Il duca d’Alba, il viceré soldato

Il Duca di Alba è passato alla storia come uno dei personaggi più spietati e dispotici del Cinquecento. In effetti questi innegabili aspetti della sua personalità affiancarono le sue grandi capacità militari e politiche, a volte anche intaccandole. Fernando Alvarez de Toledo y Pimentel fu questo anche nei suoi anni di viceré di Napoli.

L’ascesa al soglio pontificio del napoletano Pietro Carafa col nome di Paolo IV, il 23 maggio 1555, aprì un violento conflitto nella penisola italiana: il nuovo papa condannò la Pace di Augusta con i protestanti e riversò il suo rancore contro Carlo V che anni addietro aveva accolto con ostilità la sua nomina ad arcivescovo di Napoli. Il pontefice concertò nuovi assetti politici in Italia con Enrico II di Francia e siglò, col cardinale di Lorena, un trattato che prevedeva la rimozione dell’investitura del Regno di Napoli alla Spagna concedendola invece ad uno dei figli del re francese, poi, in concistoro accusò gli spagnoli di tramare contro di lui per giustificare le sue mosse. Fu così che andarono in pezzi gli accordi di Vaucelles che avevano stabilito una tregua tra Francia e Spagna.

Ereditò suo malgrado queste grane Filippo II che, al fine di isolare il pontefice in Italia, convenne nella restituzione di Piacenza ad Ottavio Farnese, concesse Siena a Cosimo de Medici e spinse alla neutralità Venezia, tuttavia un sostenitore così potente dei francesi andava combattuto non solo con le armi della diplomazia.

Filippo II ordinò quindi al Duca d’Alba di entrare nelle terre pontificie e allora 12.000 fanti, di cui 8.000 italiani capitanati da Vespasiano Gonzaga, signore di Sabbioneta e 4000 spagnoli comandati da Garcia de Toledo,  600 lance al comando di Marcantonio Colonna, 1.200 cavalieri guidati da Giovan Giuseppe Cantelmo, conte di Popoli, e 12 pezzi d’artiglieria affidati a Bernardo d’Aldana, dapprima occuparono le enclavi papaline del regno poi irrupperò oltre confine prendendo Ceprano, Ferentino, Frosinone, Veroli e Ostia.
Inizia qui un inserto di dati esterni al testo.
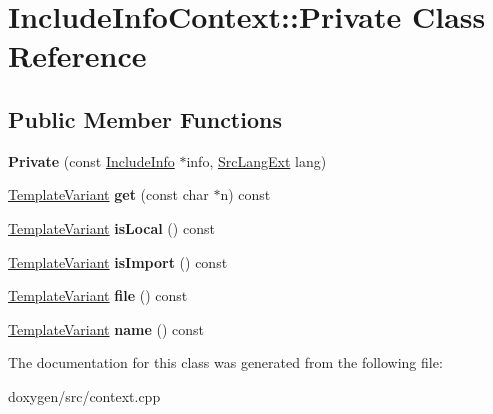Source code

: \hypertarget{class_include_info_context_1_1_private}{}\section{Include\+Info\+Context\+::Private Class Reference}
\label{class_include_info_context_1_1_private}
\subsection*{Public Member Functions}
\begin{DoxyCompactItemize}
\item 
\mbox{\label{class_include_info_context_1_1_private_a3355e373355ffd73c8b598238b726e78}} 
{\bfseries Private} (const \mbox{\hyperlink{struct_include_info}{Include\+Info}} $\ast$info, \mbox{\hyperlink{types_8h_a9974623ce72fc23df5d64426b9178bf2}{Src\+Lang\+Ext}} lang)
\item 
\mbox{\label{class_include_info_context_1_1_private_a2bd07287d3c56e84ca582f1f39dcac14}} 
\mbox{\hyperlink{class_template_variant}{Template\+Variant}} {\bfseries get} (const char $\ast$n) const
\item 
\mbox{\label{class_include_info_context_1_1_private_a672b836cebf9bf83755b69716089c1b0}} 
\mbox{\hyperlink{class_template_variant}{Template\+Variant}} {\bfseries is\+Local} () const
\item 
\mbox{\label{class_include_info_context_1_1_private_a169b7a32981cce9ef50ef60b4a9f0e62}} 
\mbox{\hyperlink{class_template_variant}{Template\+Variant}} {\bfseries is\+Import} () const
\item 
\mbox{\label{class_include_info_context_1_1_private_a80626feffca0d8caea4d285c632da43f}} 
\mbox{\hyperlink{class_template_variant}{Template\+Variant}} {\bfseries file} () const
\item 
\mbox{\label{class_include_info_context_1_1_private_a8c6829b6f42a3e64be93842069e4c655}} 
\mbox{\hyperlink{class_template_variant}{Template\+Variant}} {\bfseries name} () const
\end{DoxyCompactItemize}


The documentation for this class was generated from the following file\+:\begin{DoxyCompactItemize}
\item 
doxygen/src/context.\+cpp\end{DoxyCompactItemize}

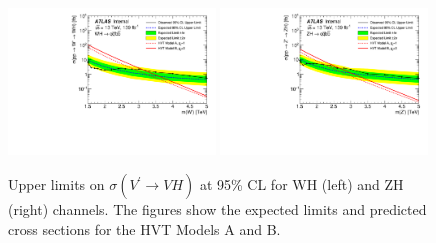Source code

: \begin{figure}[htbp!]
    \begin{center}
        \includegraphics[width=0.49\textwidth]{VHqqbbLimitATLAS_WH.pdf}
        \includegraphics[width=0.49\textwidth]{VHqqbbLimitATLAS_ZH.pdf}
    \end{center}
    \caption{Upper limits on $\sigma(V^\prime \rightarrow VH)$ at 95\% CL for WH (left) and ZH (right) channels.
        The figures show the expected limits and predicted cross sections for the HVT Models A and B.
    }
    \label{fig:exp_limits_atlas}
\end{figure}


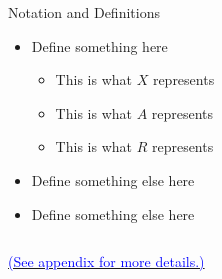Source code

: \documentclass[9pt,aspectratio=169]{beamer}
\begin{document}
\begin{frame}{\hypertarget{notation}{Notation and Definitions}}
\begin{itemize}
    \item Define something here
    \vspace{1mm}
    \begin{itemize}\setlength\itemsep{1mm}
        \item This is what $X$ represents
        \item This is what $A$ represents
        \item This is what $R$ represents
    \end{itemize}
    \item Define something else here
    \item Define something else here
\end{itemize}

\begin{columns}[T]
\begin{column}{.5\textwidth}
\end{column}
\begin{column}{.5\textwidth}
\end{column}%
\end{columns}

\vspace{4mm}
\begin{center}
    \hyperlink{appendix:notation}{\textcolor{blue}{\small {(See appendix for more details.)}}}
\end{center}

\end{frame}
\end{document}
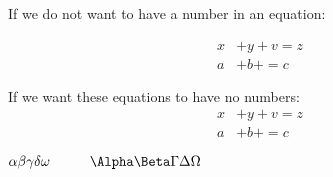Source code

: \documentclass{article}
\begin{document}
If we do not want to have a number in an equation:

\begin{align}
x&+y+v=z \nonumber \\
a&+b+=c 
\end{align}

If we want these equations to have no numbers:
\begin{align*}
x&+y+v=z \nonumber \\
a&+b+=c 
\end{align*}


\iffalse
------------------------------------------------------
MATH SYMBOLS AND GREEK LETTERS
- start by creating a mathematical environment using \( and \)
------------------------------------------------------
\fi

\(
\alpha \beta \gamma \delta \omega \hspace{1cm}  \Alpha \Beta \Gamma \Delta \Omega
\)
\end{document}
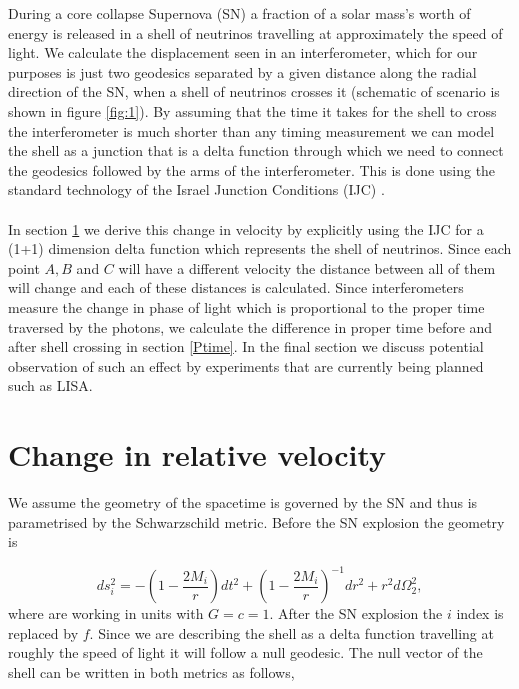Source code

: \documentclass[aps,showpacs,twocolumn,floats,prd,superscriptaddress,nofootinbib]{revtex4-1}
\begin{document}
During a core collapse Supernova (SN) a fraction of a solar mass's worth of energy is released in a shell of neutrinos travelling at approximately the speed of light. We calculate the displacement seen in an interferometer, which for our purposes is just two geodesics separated by a given distance along the radial direction of the SN, when a shell of neutrinos crosses it (schematic of scenario is shown in figure \ref{fig:1}). By assuming that the time it takes for the shell to cross the interferometer is much shorter than any timing measurement we can model the shell as a junction that is a delta function through which we need to connect the geodesics followed by the arms of the interferometer. This is done using the standard technology of the Israel Junction Conditions (IJC) \cite{Isr66}. 
\\
\\
In section \ref{RelV} we derive this change in velocity by explicitly using the IJC for a (1+1) dimension delta function which represents the shell of neutrinos. Since each point $A,B$ and $C$ will have a different velocity the distance between all of them will change and each of these distances is calculated. Since interferometers measure the change in phase of light which is proportional to the proper time traversed by the photons, we calculate the difference in proper time before and after shell crossing in section \ref{Ptime}. In the final section we discuss potential observation of such an effect by experiments that are currently being planned such as LISA. 

\section{Change in relative velocity}
\label{RelV}

We assume the geometry of the spacetime is governed by the SN and thus is parametrised by the Schwarzschild metric. Before the SN explosion the geometry is

\begin{equation}
	ds^2_i = - \left( 1 - \frac{2M_i}{r} \right) dt^2 + \left( 1 - \frac{2M_i}{r} \right)^{-1} dr^2 + r^2 d \Omega_2^2,
\end{equation}
where are working in units with $G = c =1$. After the SN explosion the $i$ index is replaced by $f$. Since we are describing the shell as a delta function travelling at roughly the speed of light it will follow a null geodesic. The null vector of the shell can be written in both metrics as follows,
\end{document}

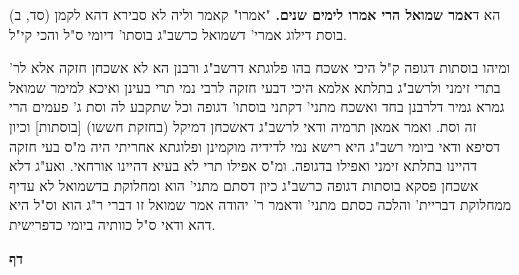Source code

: \documentclass[12pt, openany]{book}
\newcommand{\sethebfont}{
\fontsize{10.5pt}{21.0pt} \selectfont
}
\newcommand{\twocol}[1]{
	{\sethebfont \begin{multicols}{2}
			#1
	\end{multicols}}	
}
\newcommand{\chapname}{}
\newcommand{\newchap}[1]{
	\addcontentsline{toc}{chapter}{#1}
	\renewcommand{\chapname}{#1}
		\begin{center}
			\textbf{%
\fontsize{16pt}{16pt}\selectfont
				#1}
		\end{center}
}
\begin{document}
\twocol{הא ד\textbf{אמר שמואל הרי אמרו לימים שנים.}  "אמרו" קאמר וליה לא סבירא דהא לקמן (סד, ב) בוסת דילוג אמרי' דשמואל כרשב"ג בוסתו' דיומי ס"ל והכי קי"ל.\par  ומיהו בוסתות דגופה ק"ל היכי אשכח בהו פלוגתא דרשב"ג ורבנן הא לא אשכחן חזקה אלא לר' בתרי זימני ולרשב"ג בתלתא אלמא היכי דבעי חזקה לרבי נמי תרי בעינן ואיכא למימר שמואל גמרא גמיר דלרבנן בחד ואשכח מתני' דקתני בוסתו' דגופה וכל שתקבע לה וסת ג' פעמים הרי זה וסת. ואמר אמאן תרמיה ודאי לרשב"ג דאשכחן דמיקל (בחזקת חששו) [בוסתות] וכיון דסיפא ודאי ביומי רשב"ג היא רישא נמי לדידיה מוקמינן ופלוגתא אחריתי היה מ"ס בעי חזקה דהיינו בתלתא זימני ואפילו בדגופה. ומ"ס אפילו תרי לא בעיא דהיינו אורחאי. ואע"ג דלא אשכחן פסקא בוסתות דגופה כרשב"ג כיון דסתם מתני' הוא ומחלוקת בדשמואל לא עדיף ממחלוקת דבריית' והלכה כסתם מתני' ודאמר ר' יהודה אמר שמואל זו דברי ר"ג הוא וס"ל היא דהא ודאי ס"ל כוותיה ביומי כדפרישית. 
\par}
\newchap{דף }
\end{document}
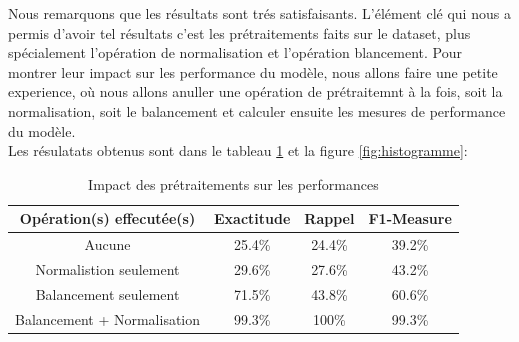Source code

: Nous remarquons que les résultats sont trés satisfaisants. L'élément clé qui nous a permis d'avoir tel résultats c'est les prétraitements faits sur le dataset, plus spécialement l'opération de normalisation et l'opération blancement. Pour montrer leur impact  sur les performance du modèle, nous allons faire une petite experience, où nous allons anuller une opération de prétraitemnt à la fois, soit la normalisation, soit le balancement et calculer ensuite les mesures de performance du modèle.\\

Les résulatats obtenus sont dans le tableau \ref{table:compare} et la figure \ref{fig:histogramme}:

\begin{table}[t]
	\begin{center}
		\begin{tabular}{  | c | c | c | c | }
			\hline
			 Opération(s) effecutée(s) & Exactitude & Rappel & F1-Measure \\
			\hline
			\hline
			Aucune & 25.4\% & 24.4\% & 39.2\% \\
			\hline
			Normalistion seulement & 29.6\% & 27.6\% & 43.2\% \\
			\hline
			Balancement seulement & 71.5\% & 43.8\% & 60.6\% \\
			\hline
			\rowcolor[rgb]{0.9,0.70,0.70}
			Balancement + Normalisation & 99.3\% & 100\% & 99.3\% \\
			\hline
		\end{tabular}
		\caption{Impact des prétraitements sur les performances}
		\label{table:compare}
	\end{center}	
\end{table}

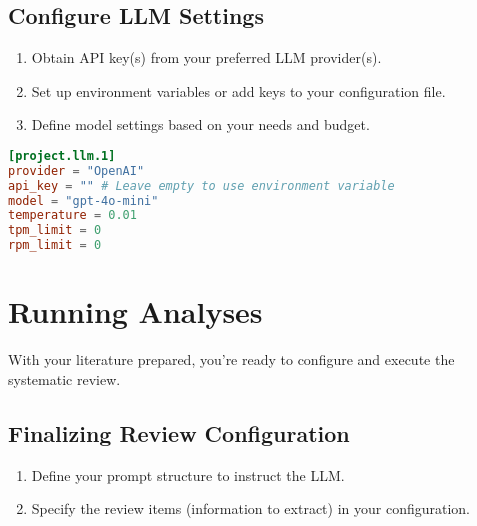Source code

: \subsection{Configure LLM Settings}

\begin{enumerate}
    \item Obtain API key(s) from your preferred LLM provider(s).
    \item Set up environment variables or add keys to your configuration file.
    \item Define model settings based on your needs and budget.
\end{enumerate}

\begin{configbox}
\begin{lstlisting}[language=TOML]
[project.llm.1]
provider = "OpenAI"
api_key = "" # Leave empty to use environment variable
model = "gpt-4o-mini"
temperature = 0.01
tpm_limit = 0
rpm_limit = 0
\end{lstlisting}
\end{configbox}

\section{Running Analyses}

With your literature prepared, you're ready to configure and execute the systematic review.

\subsection{Finalizing Review Configuration}
\begin{enumerate}
    \item Define your prompt structure to instruct the LLM.
    \item Specify the review items (information to extract) in your configuration.
\end{enumerate}

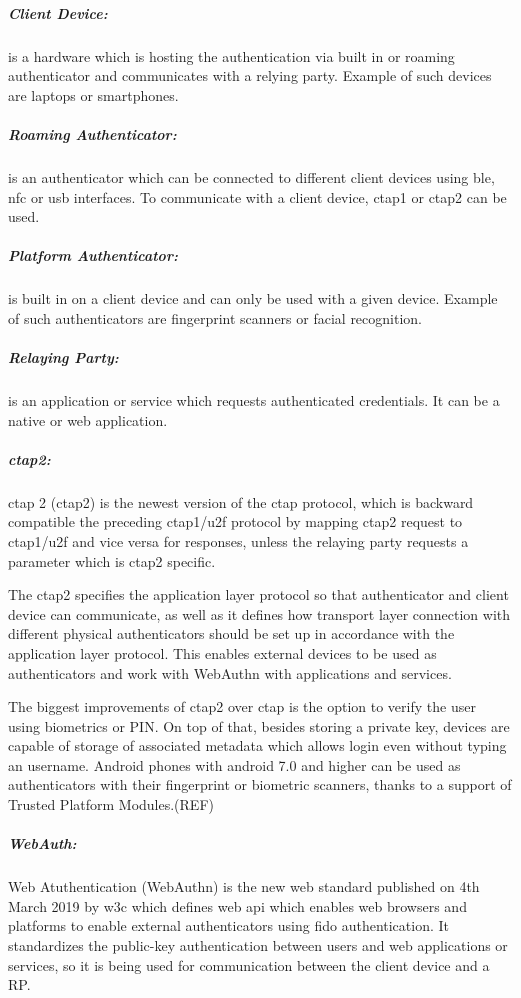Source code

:\subparagraph{Client Device:} 
is a hardware which is hosting the authentication via built in or roaming authenticator and communicates with a relying party. Example of such devices are laptops or smartphones. 

\subparagraph{Roaming Authenticator:} 
is an authenticator which can be connected to different client devices using \acrshort{ble}, \acrshort{nfc} or \acrshort{usb} interfaces. To communicate with a client device, \acrshort{ctap}1 or \acrshort{ctap}2 can be used.

\subparagraph{Platform Authenticator:} 
is built in on a client device and can only be used with a given device. Example of such authenticators are fingerprint scanners or facial recognition.

\subparagraph{Relaying Party:} 
is an application or service which requests authenticated credentials. It can be a native or web application.

\subparagraph{\acrshort{ctap}2:}
\acrlong{ctap} 2 (\acrshort{ctap}2) is the newest version of the \acrshort{ctap} protocol, which is backward compatible the preceding \acrshort{ctap}1/\acrshort{u2f} protocol by mapping \acrshort{ctap}2 request to \acrshort{ctap}1/\acrshort{u2f} and vice versa for responses, unless the relaying party requests a parameter which is \acrshort{ctap}2 specific. 

The \acrshort{ctap}2 specifies the application layer protocol so that authenticator and client device can communicate, as well as it defines how transport layer connection with different physical authenticators should be set up in accordance with the application layer protocol. This enables external devices to be used as authenticators and work with WebAuthn with applications and services.

The biggest improvements of \acrshort{ctap}2 over \acrshort{ctap} is the option to verify the user using biometrics or PIN. On top of that, besides storing a private key, devices are capable of storage of associated metadata which allows login even without typing an username. Android phones with android 7.0 and higher can be used as authenticators with their fingerprint or biometric scanners, thanks to a support of Trusted Platform Modules.(REF)

\subparagraph{WebAuth:} 
Web Atuthentication (WebAuthn) is the new web standard published on 4th March 2019  by \acrshort{w3c} which defines web \acrshort{api} which enables web browsers and platforms to enable external authenticators using \acrshort{fido} authentication. It standardizes the public-key authentication between users and web applications or services, so it is being used for communication between the client device and a RP.\\

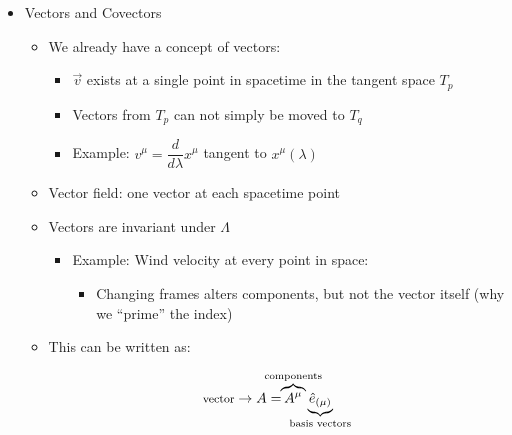 \begin{itemize}
\begin{itemize}
      \item In 4D, spatial rotations and boosts form the Lorentz transformations (group) and translations $\to$ Poincar\'e group

    \end{itemize}

  \item Vectors and Covectors

    \begin{itemize}

      \item We already have a concept of vectors:

        \begin{itemize}

          \item $\vec{v}$ exists at a single point in spacetime in the tangent space $T_p$

          \item Vectors from $T_p$ can not simply be moved to $T_q$

          \item Example: $v^{\mu}=\dfrac{d}{d\lambda}x^{\mu}$ tangent to $x^{\mu}(\lambda)$

        \end{itemize}

      \item Vector field: one vector at each spacetime point

      \item Vectors are invariant under $\Lambda$

        \begin{itemize}

          \item Example: Wind velocity at every point in space:

            \begin{itemize}

              \item Changing frames alters components, but not the vector itself (why we ``prime'' the index)

            \end{itemize}

        \end{itemize}

      \item This can be written as:

        $$\text{\footnotesize vector}\to A=\hspace{-15pt}\overbrace{A^{\mu}}^{\text{components}}\hspace{-25pt}\underbrace{\hat{e}_{(\mu)}}_{\text{basis vectors}}$$


\end{itemize}
\end{itemize}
Fu una semplicissima passeggiata. Il nipote di Paolo IV, Antonio Carafa, marchese di Montebello, tentò di sfondare la linea del Tronto, ma fu respinto dagli uomini comandati da Ferrante Loffredo, marchese di Trevico. Una tregua di quaranta giorni, la cosiddetta Tregua di Fiumicino, fu rotta quando al Tronto si presentò un numeroso esercito francese al comando del duca di Guisa. Allora il Duca d’Alba sgombrò le terre di Campagna e Marittima e rientrò nei confini. Portatosi a Napoli e lasciata la sua armata al comando del conte di Popoli, ottenne dal parlamento nuovi finanziamenti e usò quei soli per rifornimenti alle truppe e per fortificare il confine. Volutamente scelse di evitare la battaglia campale per rafforzare le difese del regno lasciando che i francesi, lontano da ogni loro base, rinunciassero all’impresa. Ebbe ragione.

L’esercito francese non aveva condizioni favorevoli. Poteva anche essere assalito alle spalle dalle truppe del Ducato di Milano e dagli alleati fiorentini, inoltre la rottura degli accordi di Vaucelles riaprì il conflitto anche nelle Fiandre. Le cose si misero male da subito per il duca di Guisa perchè un prezioso alleato italiano, Ercole d’Este, duca di Ferrara, venne meno. Il francese dovette pure fare i conti con le scarse forze messe in campo dal papa che mosse uno striminzito drappello di uomini capeggiato dall’esule fiorentino Strozzi. Con qualche incertezza, il duca di Guisa avanzò occupando Campli, Teramo e Giulianova ma fu fermato al primo vero ostacolo: Civitella del Tronto. Carlo Loffredo, figlio del marchese di Trevico, e Ascanio Sforza, conte di Santafiora, gli inflissero una sonora sconfitta spezzando il suo assedio. Quando sopraggiunse pure il duca d’Alba, il Guisa era in ritirata su Ascoli.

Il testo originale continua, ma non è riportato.